The pace of the acquisitions--10 in nine months--is what's most worrisome, a handful of customers interviewed here this week at the company's OracleWorld convention said. At that rate, they fear that the company risks losing its focus on customers and technology, they said.
"I know what it's like buying companies and integrating them," said Phil Walton, director of information services at Spirent Communications. "It's a nightmare. It's the hardest thing to do in business. It's a big risk."
Oracle began its acquisition streak in January with the $10.3 billion buyout of business applications rival PeopleSoft. It followed that up last week with a $5.8 billion purchase of Siebel Systems, another applications competitor. In between, it has gobbled up a bunch of smaller firms, including, , and, this week, .
Integrating the new businesses is a major undertaking, made more complicated by Oracle's long-term product plan. Under an ambitious project dubbed Fusion, the company plans to rewrite its entire applications suite in an attempt to merge the best features of the numerous incompatible and overlapping programs it now owns.
"That is certainly a mammoth task that no one has undertaken," said Jim Shepherd, an analyst at AMR Research. "Oracle has certainly never done it. No one really knows what's required."
The plan has customers wondering if Oracle has bitten off more than it can chew.
"It would be foolish if they weren't concerned about that," Jay Schaudies, global vice president of e-commerce at Manpower, said during a discussion panel at this week's conference.
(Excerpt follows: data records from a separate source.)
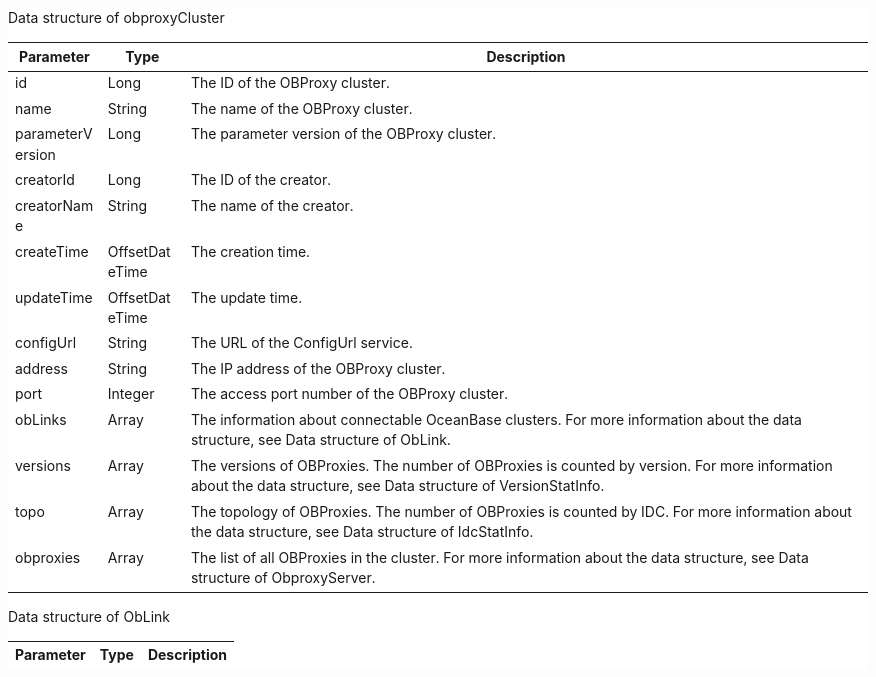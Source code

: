Data structure of obproxyCluster

|    Parameter     |      Type      |                                                                           Description                                                                           |
|------------------|----------------|-----------------------------------------------------------------------------------------------------------------------------------------------------------------|
| id               | Long           | The ID of the OBProxy cluster.                                                                                                                                  |
| name             | String         | The name of the OBProxy cluster.                                                                                                                                |
| parameterVersion | Long           | The parameter version of the OBProxy cluster.                                                                                                                   |
| creatorId        | Long           | The ID of the creator.                                                                                                                                          |
| creatorName      | String         | The name of the creator.                                                                                                                                        |
| createTime       | OffsetDateTime | The creation time.                                                                                                                                              |
| updateTime       | OffsetDateTime | The update time.                                                                                                                                                |
| configUrl        | String         | The URL of the ConfigUrl service.                                                                                                                               |
| address          | String         | The IP address of the OBProxy cluster.                                                                                                                          |
| port             | Integer        | The access port number of the OBProxy cluster.                                                                                                                  |
| obLinks          | Array          | The information about connectable OceanBase clusters. For more information about the data structure, see Data structure of ObLink.                              |
| versions         | Array          | The versions of OBProxies. The number of OBProxies is counted by version. For more information about the data structure, see Data structure of VersionStatInfo. |
| topo             | Array          | The topology of OBProxies. The number of OBProxies is counted by IDC. For more information about the data structure, see Data structure of IdcStatInfo.         |
| obproxies        | Array          | The list of all OBProxies in the cluster. For more information about the data structure, see Data structure of ObproxyServer.                                   |

Data structure of ObLink

|  Parameter  |  Type  |                                                                                                                                                                                                                                                                                                                                                                                                                                                                                             Description                                                                                                                                                                                                                                                                                                                                                                                                                                                                                              |
|-------------|--------|------------------------------------------------------------------------------------------------------------------------------------------------------------------------------------------------------------------------------------------------------------------------------------------------------------------------------------------------------------------------------------------------------------------------------------------------------------------------------------------------------------------------------------------------------------------------------------------------------------------------------------------------------------------------------------------------------------------------------------------------------------------------------------------------------------------------------------------------------------------------------------------------------------------------------------------------------------------------------------------------------|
Yet analysts say there's no reason to panic, judging by feedback from former PeopleSoft clients. "PeopleSoft customers are happier than they expected to be," Shepherd said. "Support, in some cases, is better."
Even concerned customers are finding reasons to be optimistic. One of them is Mike Prince, chief information officer of Burlington Coat Factory, who'd rather see Oracle eat than be eaten.
"Consolidation is happening in the software industry," Prince said. "I would much rather see Oracle expanding in that arena, rather than contracting."
Although concerned that Oracle management could "take their eye off the ball," Prince said he has a certain confidence in the company, after 12 years as a customer.
"The Oracle organization has shown a resiliency," Prince said. "I've seen them move into new application areas and into middleware. All the things they've done over the years, they've pulled off pretty well."